* [Supplied information]
▽

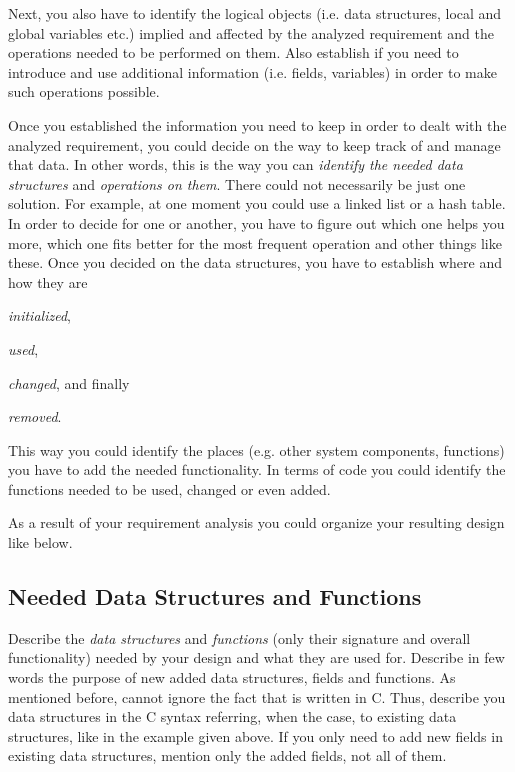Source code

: Next, you also have to identify the logical objects (i.e. data structures, local and global variables etc.) implied and affected by the analyzed requirement and the operations needed to be performed on them. Also establish if you need to introduce and use additional information (i.e. fields, variables) in order to make such operations possible. 

Once you established the information you need to keep in order to dealt with the analyzed requirement, you could decide on the way to keep track of and manage that data. 
In other words, this is the way you can \textit{identify the needed data structures} and \textit{operations on them}. There could not necessarily be just one solution. For example, at one moment you could use a linked list or a hash table. In order to decide for one or another, you have to figure out which one helps you more, which one fits better for the most frequent operation and other things like these. Once you decided on the data structures, you have to establish where and how they are
\begin{inparaenum}[(1)]
    \item \textit{initialized}, 
    \item \textit{used}, 
    \item \textit{changed}, and finally 
    \item \textit{removed}.
\end{inparaenum}

This way you could identify the places (e.g. other system components, functions) you have to add the needed functionality. In terms of \OSName{} code you could identify the functions needed to be used, changed or even added. 

As a result of your requirement analysis you could organize your resulting design like below. 

\subsection{Needed Data Structures and Functions}

Describe the \textit{data structures} and \textit{functions} (only their signature and overall functionality) needed by your design and what they are used for. Describe in few words the purpose of new added data structures, fields and functions. As mentioned before, cannot ignore the fact that \OSName{} is written in C. Thus, describe you data structures in the C syntax referring, when the case, to existing data structures, like in the example given above. If you only need to add new fields in existing data structures, mention only the added fields, not all of them.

△

* [What this task involves] All lines of the material that contain the word "requirement" should be listed.

* [Solution below]
: Next, you also have to identify the logical objects (i.e. data structures, local and global variables etc.) implied and affected by the analyzed requirement and the operations needed to be performed on them. Also establish if you need to introduce and use additional information (i.e. fields, variables) in order to make such operations possible. 
Once you established the information you need to keep in order to dealt with the analyzed requirement, you could decide on the way to keep track of and manage that data. 
As a result of your requirement analysis you could organize your resulting design like below. 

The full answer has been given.